*Task to carry out*
Pull each line containing "torques" out of the data and copy it.

(Saved data entries)
Start of Block
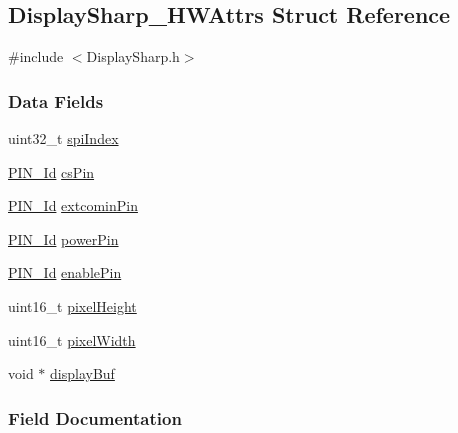 \subsection{Display\+Sharp\+\_\+\+H\+W\+Attrs Struct Reference}
\label{struct_display_sharp___h_w_attrs}


{\ttfamily \#include $<$Display\+Sharp.\+h$>$}

\subsubsection*{Data Fields}
\begin{DoxyCompactItemize}
\item 
uint32\+\_\+t \hyperlink{struct_display_sharp___h_w_attrs_af83c34511a66ee21087eb8d167cd0c70}{spi\+Index}
\item 
\hyperlink{_p_i_n_8h_a9ae8197f460bb76ea09a84f47d09921f}{P\+I\+N\+\_\+\+Id} \hyperlink{struct_display_sharp___h_w_attrs_a510f3e4ea7cafeb29c2240212bcda6df}{cs\+Pin}
\item 
\hyperlink{_p_i_n_8h_a9ae8197f460bb76ea09a84f47d09921f}{P\+I\+N\+\_\+\+Id} \hyperlink{struct_display_sharp___h_w_attrs_abc0592bd3bc8efac92079a280cf038d9}{extcomin\+Pin}
\item 
\hyperlink{_p_i_n_8h_a9ae8197f460bb76ea09a84f47d09921f}{P\+I\+N\+\_\+\+Id} \hyperlink{struct_display_sharp___h_w_attrs_a4cbe1678145e2c2375b0359ed73b1958}{power\+Pin}
\item 
\hyperlink{_p_i_n_8h_a9ae8197f460bb76ea09a84f47d09921f}{P\+I\+N\+\_\+\+Id} \hyperlink{struct_display_sharp___h_w_attrs_a6b584654a554c26d587adb647345ec36}{enable\+Pin}
\item 
uint16\+\_\+t \hyperlink{struct_display_sharp___h_w_attrs_a62f62ec53b15da11004d6353721b257c}{pixel\+Height}
\item 
uint16\+\_\+t \hyperlink{struct_display_sharp___h_w_attrs_a3ebb52ba808d5698e368af3e5374494d}{pixel\+Width}
\item 
void $\ast$ \hyperlink{struct_display_sharp___h_w_attrs_a6b1656090f48ee01013d9b0e99d5c03d}{display\+Buf}
\end{DoxyCompactItemize}


\subsubsection{Field Documentation}
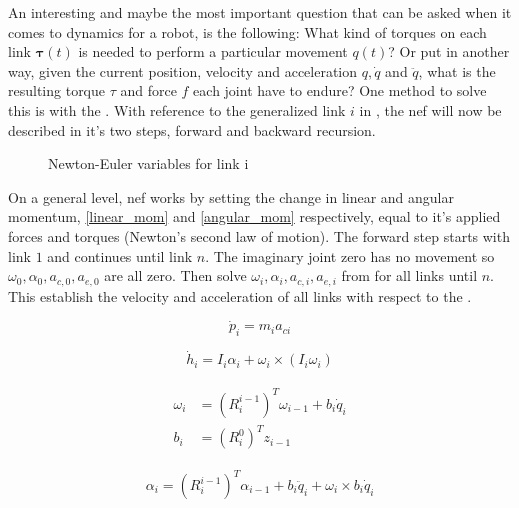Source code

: An interesting and maybe the most important question that can be asked when it comes to dynamics for a robot, is the following: What kind of torques on each link $\mathbf{\tau}(t)$ is needed to perform a particular movement $q(t)$? Or put in another way, given the current position, velocity and acceleration $q, \dot{q}$ and $\ddot{q}$, what is the resulting torque $\tau$ and force $f$ each joint have to endure? One method to solve this is with the . With reference to the generalized link $i$ in , the  \gls{nef} will now be described in it's two steps, forward and backward recursion.

\begin{figure}[h!]    
    \centering           
    \def\svgwidth{\columnwidth}
    
    \caption{Newton-Euler variables for link i}
    \label{newtonEuler}
\end{figure}

On a general level, \gls{nef} works by setting the change in linear and angular momentum, \eqref{linear_mom} and \eqref{angular_mom} respectively, equal to it's applied forces and torques (Newton's second law of motion). The forward step starts with link $1$ and continues until link $n$. The imaginary joint zero has no movement so $\omega_0, \alpha_0, a_{c,0}, a_{e,0}$ are all zero. Then solve $\omega_i, \alpha_i, a_{c,i}, a_{e,i}$ from  for all links until $n$. This establish the velocity and acceleration of all links with respect to the .

\begin{equation}\label{linear_mom}
\dot{p}_i = m_i a_{ci}
\end{equation}

\begin{equation}\label{angular_mom}
\dot{h}_i = I_i \alpha_i + \omega_i \times \left ( I_i \omega_i \right )
\end{equation}

\begin{align}\label{omega}
\begin{split}
\omega_i &= \left ( R^{i-1}_i \right )^T\omega_{i-1} + b_i\dot{q}_i\\
b_i &= \left ( R^0_i \right )^T z_{i-1}
\end{split}
\end{align}

\begin{equation}\label{alpha}
\alpha_i = \left ( R^{i-1}_i \right )^T\alpha_{i-1} + b_i\ddot{q}_i+\omega_i \times b_i\dot{q}_i
\end{equation}

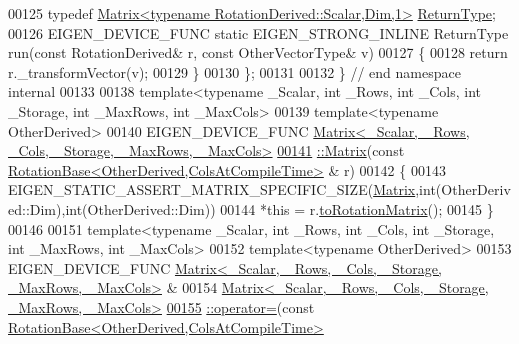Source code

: \begin{DoxyCode}
00125   \textcolor{keyword}{typedef} \hyperlink{group___core___module_class_eigen_1_1_matrix}{Matrix<typename RotationDerived::Scalar,Dim,1>} 
      \hyperlink{group___core___module_class_eigen_1_1_matrix}{ReturnType};
00126   EIGEN\_DEVICE\_FUNC \textcolor{keyword}{static} EIGEN\_STRONG\_INLINE ReturnType run(\textcolor{keyword}{const} RotationDerived& r, \textcolor{keyword}{const} 
      OtherVectorType& v)
00127   \{
00128     \textcolor{keywordflow}{return} r.\_transformVector(v);
00129   \}
00130 \};
00131 
00132 \} \textcolor{comment}{// end namespace internal}
00133 
00138 \textcolor{keyword}{template}<\textcolor{keyword}{typename} \_Scalar, \textcolor{keywordtype}{int} \_Rows, \textcolor{keywordtype}{int} \_Cols, \textcolor{keywordtype}{int} \_Storage, \textcolor{keywordtype}{int} \_MaxRows, \textcolor{keywordtype}{int} \_MaxCols>
00139 \textcolor{keyword}{template}<\textcolor{keyword}{typename} OtherDerived>
00140 EIGEN\_DEVICE\_FUNC \hyperlink{group___core___module_a11f852d66fa55b2aed12aa22da807a6b}{Matrix<\_Scalar, \_Rows, \_Cols, \_Storage, \_MaxRows, \_MaxCols>}
\hyperlink{group___core___module_ae714ec2f92b13d808c336faf185e5893}{00141} \hyperlink{group___core___module_a11f852d66fa55b2aed12aa22da807a6b}{::Matrix}(\textcolor{keyword}{const} \hyperlink{class_eigen_1_1_rotation_base}{RotationBase<OtherDerived,ColsAtCompileTime>}
      & r)
00142 \{
00143   EIGEN\_STATIC\_ASSERT\_MATRIX\_SPECIFIC\_SIZE(\hyperlink{group___core___module_class_eigen_1_1_matrix}{Matrix},\textcolor{keywordtype}{int}(OtherDerived::Dim),\textcolor{keywordtype}{int}(OtherDerived::Dim))
00144   *\textcolor{keyword}{this} = r.\hyperlink{class_eigen_1_1_rotation_base_aac726e89402a427c605514ce31b01e42}{toRotationMatrix}();
00145 \}
00146 
00151 \textcolor{keyword}{template}<\textcolor{keyword}{typename} \_Scalar, \textcolor{keywordtype}{int} \_Rows, \textcolor{keywordtype}{int} \_Cols, \textcolor{keywordtype}{int} \_Storage, \textcolor{keywordtype}{int} \_MaxRows, \textcolor{keywordtype}{int} \_MaxCols>
00152 \textcolor{keyword}{template}<\textcolor{keyword}{typename} OtherDerived>
00153 EIGEN\_DEVICE\_FUNC \hyperlink{group___core___module_class_eigen_1_1_matrix}{Matrix<\_Scalar, \_Rows, \_Cols, \_Storage, \_MaxRows, \_MaxCols>}
      &
00154 \hyperlink{group___core___module_aa123b56b10819a0cbf5164abb242102f}{Matrix<\_Scalar, \_Rows, \_Cols, \_Storage, \_MaxRows, \_MaxCols>}
\hyperlink{group___core___module_aeb446fe4b77c1c7c0538641d3cca6235}{00155} \hyperlink{group___core___module_aa123b56b10819a0cbf5164abb242102f}{::operator=}(\textcolor{keyword}{const} \hyperlink{class_eigen_1_1_rotation_base}{RotationBase<OtherDerived,ColsAtCompileTime>}

\end{DoxyCode}
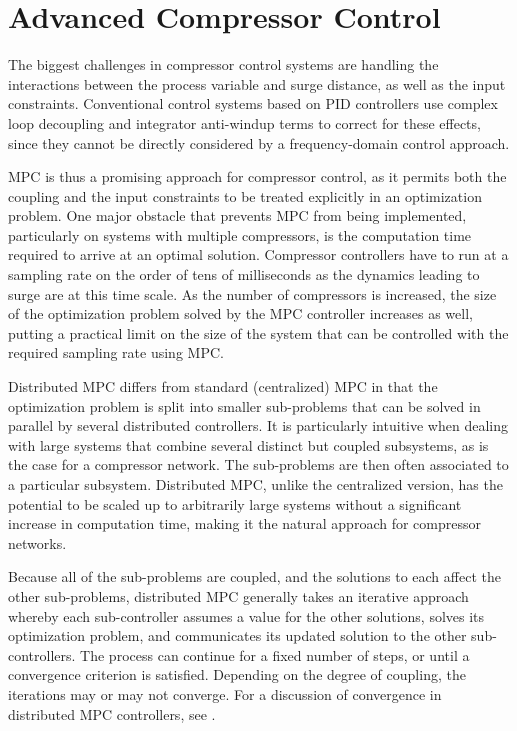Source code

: \section{Advanced Compressor Control}
\label{sec:intro:mpc}

The biggest challenges in compressor control systems are handling the interactions between the process variable and surge distance, as well as the input constraints.
Conventional control systems based on PID controllers use complex loop decoupling and integrator anti-windup terms to correct for these effects, since they cannot be directly considered by a frequency-domain control approach.

MPC is thus a promising approach for compressor control, as it permits both the coupling and the input constraints to be treated explicitly in an optimization problem. 
One major obstacle that prevents MPC from being implemented, particularly on systems with multiple compressors, is the computation time required to arrive at an optimal solution.
Compressor controllers have to run at a sampling rate on the order of tens of milliseconds as the dynamics leading to surge are at this time scale.
As the number of compressors is increased, the size of the optimization problem solved by the MPC controller increases as well, putting a practical limit on the size of the system that can be controlled with the required sampling rate using MPC. 

Distributed MPC differs from standard (centralized) MPC in that the optimization problem is split into smaller sub-problems that can be solved in parallel by several distributed controllers.
It is particularly intuitive when dealing with large systems that combine several distinct but coupled subsystems, as is the case for a compressor network.
The sub-problems are then often associated to a particular subsystem.
Distributed MPC, unlike the centralized version, has the potential to be scaled up to arbitrarily large systems without a significant increase in computation time, making it the natural approach for compressor networks. 

Because all of the sub-problems are coupled, and the solutions to each affect the other sub-problems, distributed MPC generally takes an iterative approach whereby each sub-controller assumes a value for the other solutions, solves its optimization problem, and communicates its updated solution to the other sub-controllers.
The process can continue for a fixed number of steps, or until a convergence criterion is satisfied.
Depending on the degree of coupling, the iterations may or may not converge. For a discussion of convergence in distributed MPC controllers, see \cite{Stewart2010}.

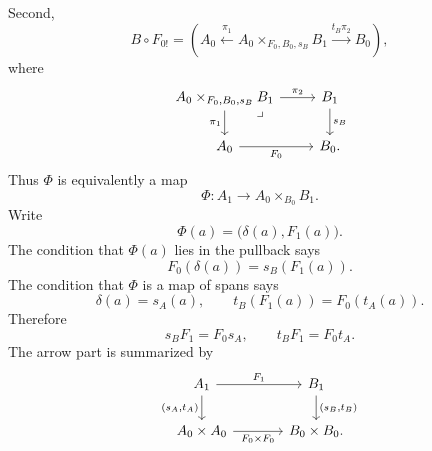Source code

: Second,
\[
    B\circ F_{0!}
    =
    \left(
        A_0
        \xleftarrow{\pi_1}
        A_0\times_{F_0,B_0,s_B}B_1
        \xrightarrow{t_B\pi_2}
        B_0
    \right),
\]
where
\[
    \begin{tikzcd}
            A_0\times_{F_0,B_0,s_B}B_1
                \arrow[r, "\pi_2"]
                \arrow[d, "\pi_1"']
                \arrow[dr, phantom, "\lrcorner", very near start]
        &
            B_1 
                \arrow[d, "s_B"]
        \\
            A_0 
                \arrow[r, "F_0"']
        &
            B_0.
    \end{tikzcd}
\]
Thus \(\Phi\) is equivalently a map
\[
    \Phi:A_1\to A_0\times_{B_0}B_1.
\]
Write
\[
    \Phi(a)=\bigl(\delta(a),F_1(a)\bigr).
\]
The condition that \(\Phi(a)\) lies in the pullback says
\[
    F_0(\delta(a))=s_B(F_1(a)).
\]
The condition that \(\Phi\) is a map of spans says
\[
    \delta(a)=s_A(a),
    \qquad
    t_B(F_1(a))=F_0(t_A(a)).
\]
Therefore
\[
    s_BF_1=F_0s_A,
    \qquad
    t_BF_1=F_0t_A.
\]
The arrow part is summarized by
\[
    \begin{tikzcd}[column sep=large]
            A_1
                \arrow[r, "F_1"]
                \arrow[d, "{(s_A,t_A)}"']
        &
            B_1
                \arrow[d, "{(s_B,t_B)}"]
        \\
            A_0\times A_0
                \arrow[r, "F_0\times F_0"']
        &
            B_0\times B_0.
    \end{tikzcd}
\]

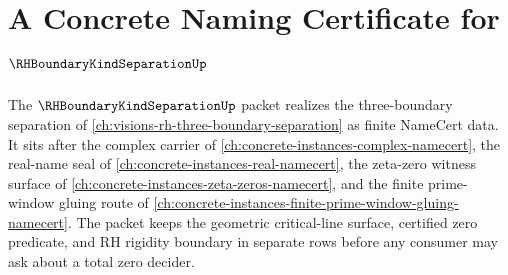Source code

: \chapter{A Concrete Naming Certificate for $\RHBoundaryKindSeparationUp$}
\label{ch:concrete-instances-rh-boundary-kind-separation-namecert}

The $\RHBoundaryKindSeparationUp$ packet realizes the three-boundary separation of \autoref{ch:visions-rh-three-boundary-separation} as finite NameCert data. It sits after the complex carrier of \autoref{ch:concrete-instances-complex-namecert}, the real-name seal of \autoref{ch:concrete-instances-real-namecert}, the zeta-zero witness surface of \autoref{ch:concrete-instances-zeta-zeros-namecert}, and the finite prime-window gluing route of \autoref{ch:concrete-instances-finite-prime-window-gluing-namecert}. The packet keeps the geometric critical-line surface, certified zero predicate, and RH rigidity boundary in separate rows before any consumer may ask about a total zero decider.

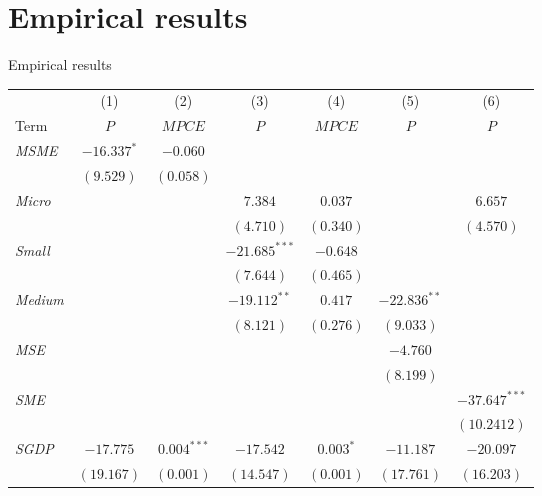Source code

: \documentclass[10pt,aspectratio=169]{beamer}
\begin{document}
\section{Empirical results}

\begin{frame}{Empirical results}

\begin{table}[htbp]
    \centering
    \scriptsize
    \setlength{\tabcolsep}{4pt}
    \renewcommand{\arraystretch}{0.85} %
    \begin{threeparttable}
        \begin{tabular}{lcccccc}
            \toprule
            \toprule
            & (1) & (2) & (3) & (4) & (5) & (6) \\
            Term & \(P\) & \(MPCE\) & \(P\) & \(MPCE\) & \(P\) & \(P\) \\
            \midrule
            \textit{MSME} & $-16.337^{*}$ & $-0.060$ & & & & \\
            & $(9.529)$ & $(0.058)$ & & & & \\
                   
            \textit{Micro} & & & $7.384$ & $0.037$ & & $6.657$ \\
            & & & $(4.710)$ & $(0.340)$ & & $(4.570)$ \\
                   
            \textit{Small} & & & $-21.685^{***}$ & $-0.648$ & & \\
            & & & $(7.644)$ & $(0.465)$ & & \\
                   
            \textit{Medium} & & & $-19.112^{**}$ & $0.417$ & $-22.836^{**}$ & \\
            & & & $(8.121)$ & $(0.276)$ & $(9.033)$ & \\
                    
            \textit{MSE} & & & & & $-4.760$ &  \\
            & & & & & $(8.199)$ &  \\
                 
            \textit{SME} & & & & & & $-37.647^{***}$ \\
            & & & & & & $(10.2412)$\\
                      
            \textit{SGDP} & $-17.775$ & $0.004^{***}$ & $-17.542$ & $0.003^{*}$ & $-11.187$ & $-20.097$ \\
            & $(19.167)$ & $(0.001)$ & $(14.547)$ & $(0.001)$ & $(17.761)$ & $(16.203)$ \\
                  

\end{tabular}
\end{threeparttable}
\end{table}
\end{frame}
\end{document}

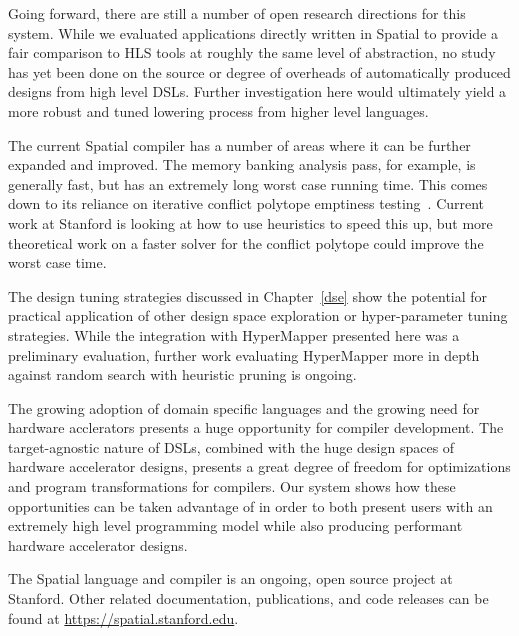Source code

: Going forward, there are still a number of open research directions for this system.
While we evaluated applications directly written in Spatial to provide a fair
comparison to HLS tools at roughly the same level of abstraction, no study has yet
been done on the source or degree of overheads of automatically produced designs
from high level DSLs. Further investigation here would ultimately yield a more robust
and tuned lowering process from higher level languages.

The current Spatial compiler has a number of areas where it can be further expanded and
improved. The memory banking analysis pass, for example, is generally fast, but has
an extremely long worst case running time. This comes down to its reliance on
iterative conflict polytope emptiness testing~\cite{Wang_banking}. Current work
at Stanford is looking at how to use heuristics to speed this up, but more theoretical
work on a faster solver for the conflict polytope could improve the worst case time.

The design tuning strategies discussed in Chapter~\ref{dse} show the potential for
practical application of other design space exploration or hyper-parameter tuning
strategies. While the integration with HyperMapper presented here was a preliminary
evaluation, further work evaluating HyperMapper more in depth against random search
with heuristic pruning is ongoing.

The growing adoption of domain specific languages and the growing need for hardware
acclerators presents a huge opportunity for compiler development. The target-agnostic
nature of DSLs, combined with the huge design spaces of hardware accelerator designs,
presents a great degree of freedom for optimizations and program transformations
for compilers. Our system shows how these opportunities can be taken advantage of
in order to both present users with an extremely high level programming model while
also producing performant hardware accelerator designs. 

The Spatial language and compiler is an ongoing, open source project at Stanford.
Other related documentation, publications, and code releases can be found
at \url{https://spatial.stanford.edu}.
End of Block
*Task solution*
: An interesting and maybe the most important question that can be asked when it comes to dynamics for a robot, is the following: What kind of torques on each link $\mathbf{\tau}(t)$ is needed to perform a particular movement $q(t)$? Or put in another way, given the current position, velocity and acceleration $q, \dot{q}$ and $\ddot{q}$, what is the resulting torque $\tau$ and force $f$ each joint have to endure? One method to solve this is with the . With reference to the generalized link $i$ in , the  \gls{nef} will now be described in it's two steps, forward and backward recursion.
On a general level, \gls{nef} works by setting the change in linear and angular momentum, \eqref{linear_mom} and \eqref{angular_mom} respectively, equal to it's applied forces and torques (Newton's second law of motion). The forward step starts with link $1$ and continues until link $n$. The imaginary joint zero has no movement so $\omega_0, \alpha_0, a_{c,0}, a_{e,0}$ are all zero. Then solve $\omega_i, \alpha_i, a_{c,i}, a_{e,i}$ from  for all links until $n$. This establish the velocity and acceleration of all links with respect to the .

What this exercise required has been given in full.